▶ Problem:
Your copy of the data below must be exact and must leave out all pictures.

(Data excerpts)
=== Section Start ===

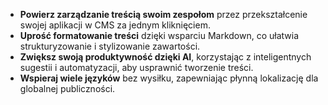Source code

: - **Powierz zarządzanie treścią swoim zespołom** przez przekształcenie swojej aplikacji w CMS za jednym kliknięciem.
- **Uprość formatowanie treści** dzięki wsparciu Markdown, co ułatwia strukturyzowanie i stylizowanie zawartości.
- **Zwiększ swoją produktywność dzięki AI**, korzystając z inteligentnych sugestii i automatyzacji, aby usprawnić tworzenie treści.
- **Wspieraj wiele języków** bez wysiłku, zapewniając płynną lokalizację dla globalnej publiczności.
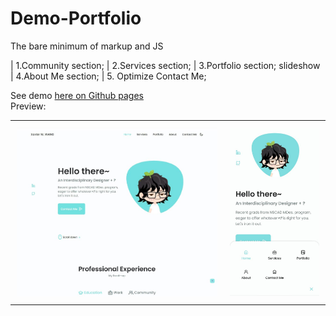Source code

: # Demo-Portfolio
The bare minimum of markup and JS

 | 1.Community section;
 | 2.Services section;
 | 3.Portfolio section; slideshow
 | 4.About Me section;
 | 5. Optimize Contact Me;
 
See demo <a href="https://xavier-ww.github.io/Portfolio-Demo/" target="_blank">here on Github pages</a>\
Preview: 
<div id="image-table">
    <table>
	    <tr>
    	    <td style="padding:10px">
        	    <img src="preview.jpg" alt="Desktop preview of the project" width="450" />
      	    </td>
            <td style="padding:10px">
            	<img src="mobilepre.jpg" alt="Mobile preview of the project" width="200"/>
            </td>
        </tr>
    </table>
</div>
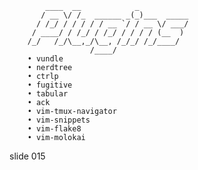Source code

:             ____  __            _
           / __ \/ /_  ______ _(_)___  _____
          / /_/ / / / / / __ `/ / __ \/ ___/
         / ____/ / /_/ / /_/ / / / / (__  )
        /_/   /_/\__,_/\__, /_/_/ /_/____/
                      /____/
        • vundle
        • nerdtree
        • ctrlp
        • fugitive
        • tabular
        • ack
        • vim-tmux-navigator
        • vim-snippets
        • vim-flake8
        • vim-molokai

















































































slide 015
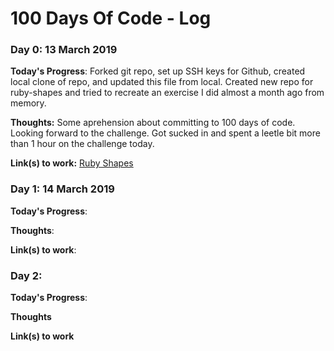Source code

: # 100 Days Of Code - Log

### Day 0: 13 March 2019

**Today's Progress**: Forked git repo, set up SSH keys for Github, created local clone of repo, and updated this file from local. Created new repo for ruby-shapes and tried to recreate an exercise I did almost a month ago from memory. 

**Thoughts:** Some aprehension about committing to 100 days of code. Looking forward to the challenge. Got sucked in and spent a leetle bit more than 1 hour on the challenge today. 

**Link(s) to work:** [Ruby Shapes](https://github.com/sallybaker/ruby-shapes)

### Day 1: 14 March 2019

**Today's Progress**: 

**Thoughts**: 

**Link(s) to work**: []()

### Day 2: 

**Today's Progress**: 

**Thoughts** 

**Link(s) to work** []()
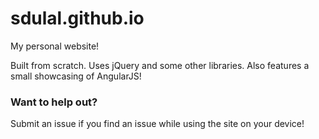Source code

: sdulal.github.io
=================

My personal website!

Built from scratch. Uses jQuery and some other libraries. Also features a small showcasing of AngularJS!

### Want to help out?

Submit an issue if you find an issue while using the site on your device!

=== Section End ===

▶ Response:
Source code

: - **Powierz zarządzanie treścią swoim zespołom** przez przekształcenie swojej aplikacji w CMS za jednym kliknięciem.
- **Uprość formatowanie treści** dzięki wsparciu Markdown, co ułatwia strukturyzowanie i stylizowanie zawartości.
- **Zwiększ swoją produktywność dzięki AI**, korzystając z inteligentnych sugestii i automatyzacji, aby usprawnić tworzenie treści.
- **Wspieraj wiele języków** bez wysiłku, zapewniając płynną lokalizację dla globalnej publiczności.
Source code

: # Demo-Portfolio
The bare minimum of markup and JS

 | 1.Community section;
 | 2.Services section;
 | 3.Portfolio section; slideshow
 | 4.About Me section;
 | 5. Optimize Contact Me;
 
See demo <a href="https://xavier-ww.github.io/Portfolio-Demo/" target="_blank">here on Github pages</a>\
Preview: 
<div id="image-table">
    <table>
	    <tr>
    	    <td style="padding:10px">
        	    <img src="preview.jpg" alt="Desktop preview of the project" width="450" />
      	    </td>
            <td style="padding:10px">
            	<img src="mobilepre.jpg" alt="Mobile preview of the project" width="200"/>
            </td>
        </tr>
    </table>
</div>
Source code

:             ____  __            _
           / __ \/ /_  ______ _(_)___  _____
          / /_/ / / / / / __ `/ / __ \/ ___/
         / ____/ / /_/ / /_/ / / / / (__  )
        /_/   /_/\__,_/\__, /_/_/ /_/____/
                      /____/
        • vundle
        • nerdtree
        • ctrlp
        • fugitive
        • tabular
        • ack
        • vim-tmux-navigator
        • vim-snippets
        • vim-flake8
        • vim-molokai

















































































slide 015
Source code

: # 100 Days Of Code - Log

### Day 0: 13 March 2019

**Today's Progress**: Forked git repo, set up SSH keys for Github, created local clone of repo, and updated this file from local. Created new repo for ruby-shapes and tried to recreate an exercise I did almost a month ago from memory. 

**Thoughts:** Some aprehension about committing to 100 days of code. Looking forward to the challenge. Got sucked in and spent a leetle bit more than 1 hour on the challenge today. 

**Link(s) to work:** [Ruby Shapes](https://github.com/sallybaker/ruby-shapes)

### Day 1: 14 March 2019

**Today's Progress**: 

**Thoughts**: 

**Link(s) to work**: []()

### Day 2: 

**Today's Progress**: 

**Thoughts** 

**Link(s) to work** []()
Source code

: sdulal.github.io
=================

My personal website!

Built from scratch. Uses jQuery and some other libraries. Also features a small showcasing of AngularJS!

### Want to help out?

Submit an issue if you find an issue while using the site on your device!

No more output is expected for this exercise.